Finding the GCD is not only essential in simplifying fractions but also plays a pivotal role in other areas such as least common multiples, algebra and even in number theory. This lays a foundation for deeper mathematical understanding and application.

Precalculus Mathematics serves as a bridge between algebra and calculus, introducing essential concepts that pave the way for more complex analysis. One of its primary components involves understanding numbers and expanding or simplifying them.

• Understanding the conversion of repeating decimals into fractions is an integral part of this.
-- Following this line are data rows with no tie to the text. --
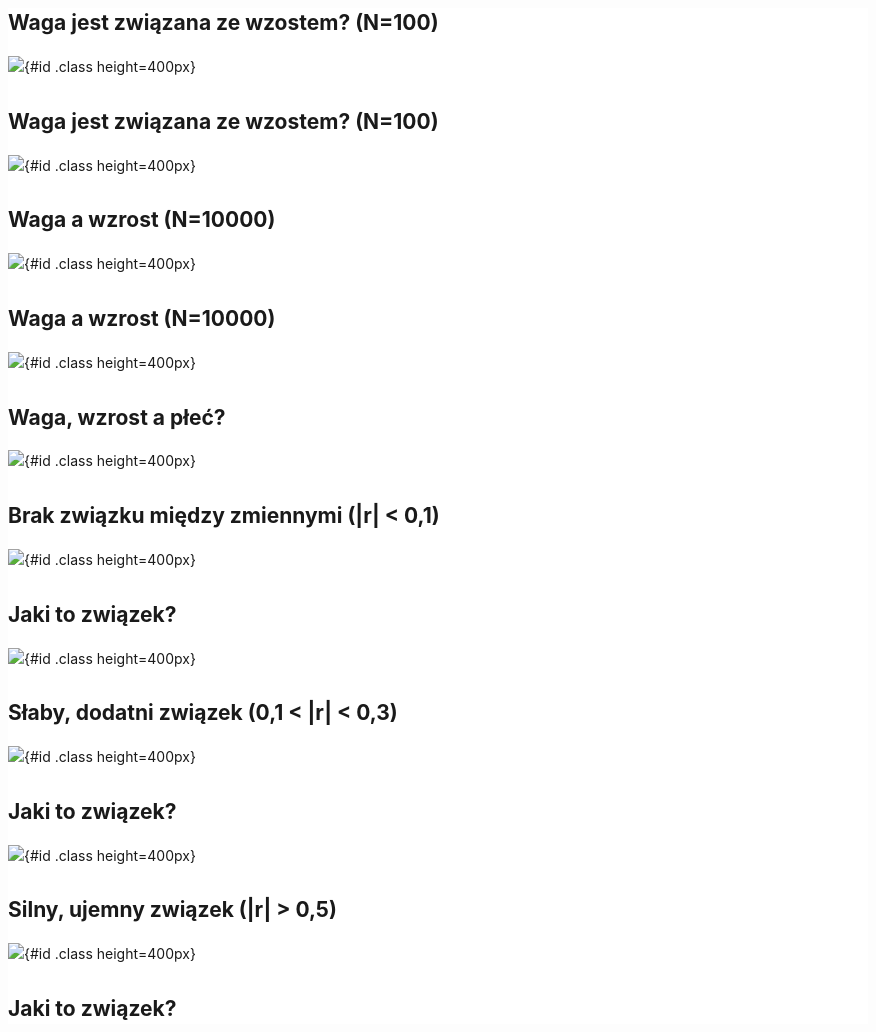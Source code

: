 ## Waga jest związana ze wzostem? (N=100)

![](figure/w06-cor1-1.png){#id .class height=400px}

## Waga jest związana ze wzostem? (N=100)

![](figure/w06-cor2-1.png){#id .class height=400px}

## Waga a wzrost (N=10000)

![](figure/w06-cor3-1.png){#id .class height=400px}

## Waga a wzrost (N=10000)

![](figure/w06-cor4-1.png){#id .class height=400px}

## Waga, wzrost a płeć?

![](figure/w06-cor5-1.png){#id .class height=400px}

## Brak związku między zmiennymi (\|r\| < 0,1)

![](figure/w06-cor6-1.png){#id .class height=400px}

## Jaki to związek?

![](figure/w06-cor7-1.png){#id .class height=400px}

## Słaby, dodatni związek (0,1 < \|r\| < 0,3)

![](figure/w06-cor8-1.png){#id .class height=400px}

## Jaki to związek?

![](figure/w06-cor9-1.png){#id .class height=400px}

## Silny, ujemny związek (\|r\| > 0,5)

![](figure/w06-cor10-1.png){#id .class height=400px}

## Jaki to związek?
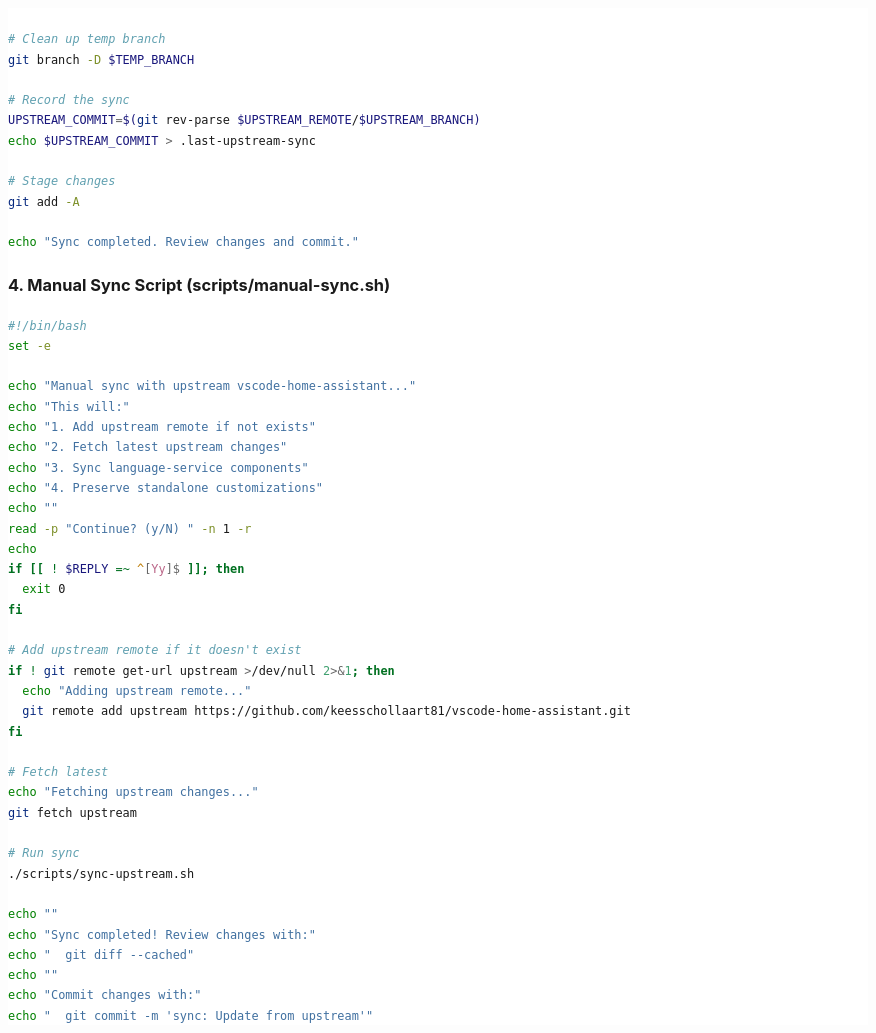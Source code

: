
 ```bash

# Clean up temp branch
git branch -D $TEMP_BRANCH

# Record the sync
UPSTREAM_COMMIT=$(git rev-parse $UPSTREAM_REMOTE/$UPSTREAM_BRANCH)
echo $UPSTREAM_COMMIT > .last-upstream-sync

# Stage changes
git add -A

echo "Sync completed. Review changes and commit."
```

### 4. Manual Sync Script (scripts/manual-sync.sh)

```bash
#!/bin/bash
set -e

echo "Manual sync with upstream vscode-home-assistant..."
echo "This will:"
echo "1. Add upstream remote if not exists"
echo "2. Fetch latest upstream changes"
echo "3. Sync language-service components"
echo "4. Preserve standalone customizations"
echo ""
read -p "Continue? (y/N) " -n 1 -r
echo
if [[ ! $REPLY =~ ^[Yy]$ ]]; then
  exit 0
fi

# Add upstream remote if it doesn't exist
if ! git remote get-url upstream >/dev/null 2>&1; then
  echo "Adding upstream remote..."
  git remote add upstream https://github.com/keesschollaart81/vscode-home-assistant.git
fi

# Fetch latest
echo "Fetching upstream changes..."
git fetch upstream

# Run sync
./scripts/sync-upstream.sh

echo ""
echo "Sync completed! Review changes with:"
echo "  git diff --cached"
echo ""
echo "Commit changes with:"
echo "  git commit -m 'sync: Update from upstream'"
```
Repeating decimals, like 0.030303\( \ldots \), offer an opportunity to apply algebraic techniques to express them as exact fractions.
• Assigning a variable, shifting decimal places, and setting equations to eliminate the repeating component are steps that utilize precalculus techniques to solve problems seamlessly.

Grasping these concepts equips students better for calculus, where precision and accuracy in number representation become increasingly important. It encourages critical thinking and problem-solving skills that are vital across all advanced mathematics disciplines.